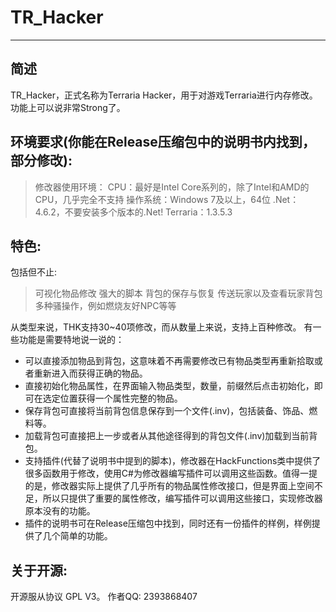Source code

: # TR_Hacker

------

## 简述
TR_Hacker，正式名称为Terraria Hacker，用于对游戏Terraria进行内存修改。
功能上可以说非常Strong了。


## 环境要求(你能在Release压缩包中的说明书内找到，部分修改):

>修改器使用环境：
	CPU：最好是Intel Core系列的，除了Intel和AMD的CPU，几乎完全不支持
	操作系统：Windows 7及以上，64位
	.Net：4.6.2，不要安装多个版本的.Net! 
	Terraria：1.3.5.3

## 特色:
包括但不止:
>可视化物品修改
强大的脚本
背包的保存与恢复
传送玩家以及查看玩家背包
多种骚操作，例如燃烧友好NPC等等

从类型来说，THK支持30~40项修改，而从数量上来说，支持上百种修改。
有一些功能是需要特地说一说的：

* 可以直接添加物品到背包，这意味着不再需要修改已有物品类型再重新拾取或者重新进入而获得正确的物品。
* 直接初始化物品属性，在界面输入物品类型，数量，前缀然后点击初始化，即可在选定位置获得一个属性完整的物品。
* 保存背包可直接将当前背包信息保存到一个文件(.inv)，包括装备、饰品、燃料等。
* 加载背包可直接把上一步或者从其他途径得到的背包文件(.inv)加载到当前背包。
* 支持插件(代替了说明书中提到的脚本)，修改器在HackFunctions类中提供了很多函数用于修改，使用C#为修改器编写插件可以调用这些函数。值得一提的是，修改器实际上提供了几乎所有的物品属性修改接口，但是界面上空间不足，所以只提供了重要的属性修改，编写插件可以调用这些接口，实现修改器原本没有的功能。
* 插件的说明书可在Release压缩包中找到，同时还有一份插件的样例，样例提供了几个简单的功能。

## 关于开源:
开源服从协议 GPL V3。
作者QQ: 2393868407
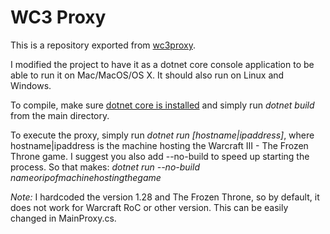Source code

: # WC3 Proxy

This is a repository exported from [wc3proxy](https://github.com/evshiron/wc3proxy).

I modified the project to have it as a dotnet core console application to be able to run it on Mac/MacOS/OS X. It should also run on Linux and Windows.

To compile, make sure [dotnet core is installed](https://www.microsoft.com/net/core) and simply run *dotnet build* from the main directory.

To execute the proxy, simply run *dotnet run [hostname|ipaddress]*, where hostname|ipaddress is the machine hosting the Warcraft III - The Frozen Throne game. I suggest you also add --no-build to speed up starting the process. So that makes: *dotnet run --no-build nameoripofmachinehostingthegame*

*Note:*
I hardcoded the version 1.28 and The Frozen Throne, so by default, it does not work for Warcraft RoC or other version. This can be easily changed in MainProxy.cs.
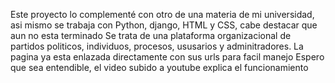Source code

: Este proyecto lo complementé con otro de una materia de mi universidad, asi mismo se trabaja con Python, django, HTML y CSS, cabe destacar que aun no esta terminado
Se trata de una plataforma organizacional de partidos politicos, individuos, procesos, ususarios y adminitradores. La pagina ya esta enlazada directamente con sus urls para facil manejo
Espero que sea entendible, el video subido a youtube explica el funcionamiento
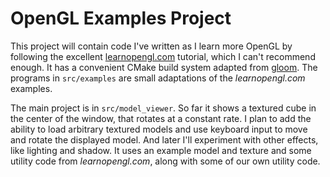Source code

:# OpenGL Examples Project

This project will contain code I've written as I learn more
OpenGL by following the excellent [learnopengl.com](https://learnopengl.com/)
tutorial, which I can't recommend enough.
It has a convenient CMake build system adapted from
[gloom](https://github.com/aleksaro/gloom). The programs in `src/examples`
are small adaptations of the _learnopengl.com_ examples.

The main project is in `src/model_viewer`.
So far it shows a textured cube in the center of the window, that rotates at a constant rate.
I plan to add the ability to load arbitrary textured models
and use keyboard input to move and rotate the displayed model.
And later I'll experiment with other effects, like lighting and shadow.
It uses an example model and texture and some utility code from
_learnopengl.com_, along with some of our own utility code.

· · · · · · ·

Every line of the listing should be repeated exactly; no picture should appear.

> **Output of the exercise**
Source code

: # TR_Hacker

------

## 简述
TR_Hacker，正式名称为Terraria Hacker，用于对游戏Terraria进行内存修改。
功能上可以说非常Strong了。


## 环境要求(你能在Release压缩包中的说明书内找到，部分修改):

>修改器使用环境：
	CPU：最好是Intel Core系列的，除了Intel和AMD的CPU，几乎完全不支持
	操作系统：Windows 7及以上，64位
	.Net：4.6.2，不要安装多个版本的.Net! 
	Terraria：1.3.5.3

## 特色:
包括但不止:
>可视化物品修改
强大的脚本
背包的保存与恢复
传送玩家以及查看玩家背包
多种骚操作，例如燃烧友好NPC等等

从类型来说，THK支持30~40项修改，而从数量上来说，支持上百种修改。
有一些功能是需要特地说一说的：

* 可以直接添加物品到背包，这意味着不再需要修改已有物品类型再重新拾取或者重新进入而获得正确的物品。
* 直接初始化物品属性，在界面输入物品类型，数量，前缀然后点击初始化，即可在选定位置获得一个属性完整的物品。
* 保存背包可直接将当前背包信息保存到一个文件(.inv)，包括装备、饰品、燃料等。
* 加载背包可直接把上一步或者从其他途径得到的背包文件(.inv)加载到当前背包。
* 支持插件(代替了说明书中提到的脚本)，修改器在HackFunctions类中提供了很多函数用于修改，使用C#为修改器编写插件可以调用这些函数。值得一提的是，修改器实际上提供了几乎所有的物品属性修改接口，但是界面上空间不足，所以只提供了重要的属性修改，编写插件可以调用这些接口，实现修改器原本没有的功能。
* 插件的说明书可在Release压缩包中找到，同时还有一份插件的样例，样例提供了几个简单的功能。

## 关于开源:
开源服从协议 GPL V3。
作者QQ: 2393868407
Source code

: # WC3 Proxy

This is a repository exported from [wc3proxy](https://github.com/evshiron/wc3proxy).

I modified the project to have it as a dotnet core console application to be able to run it on Mac/MacOS/OS X. It should also run on Linux and Windows.

To compile, make sure [dotnet core is installed](https://www.microsoft.com/net/core) and simply run *dotnet build* from the main directory.

To execute the proxy, simply run *dotnet run [hostname|ipaddress]*, where hostname|ipaddress is the machine hosting the Warcraft III - The Frozen Throne game. I suggest you also add --no-build to speed up starting the process. So that makes: *dotnet run --no-build nameoripofmachinehostingthegame*

*Note:*
I hardcoded the version 1.28 and The Frozen Throne, so by default, it does not work for Warcraft RoC or other version. This can be easily changed in MainProxy.cs.
Source code

: Este proyecto lo complementé con otro de una materia de mi universidad, asi mismo se trabaja con Python, django, HTML y CSS, cabe destacar que aun no esta terminado
Se trata de una plataforma organizacional de partidos politicos, individuos, procesos, ususarios y adminitradores. La pagina ya esta enlazada directamente con sus urls para facil manejo
Espero que sea entendible, el video subido a youtube explica el funcionamiento
Source code

:# OpenGL Examples Project

This project will contain code I've written as I learn more
OpenGL by following the excellent [learnopengl.com](https://learnopengl.com/)
tutorial, which I can't recommend enough.
It has a convenient CMake build system adapted from
[gloom](https://github.com/aleksaro/gloom). The programs in `src/examples`
are small adaptations of the _learnopengl.com_ examples.

The main project is in `src/model_viewer`.
So far it shows a textured cube in the center of the window, that rotates at a constant rate.
I plan to add the ability to load arbitrary textured models
and use keyboard input to move and rotate the displayed model.
And later I'll experiment with other effects, like lighting and shadow.
It uses an example model and texture and some utility code from
_learnopengl.com_, along with some of our own utility code.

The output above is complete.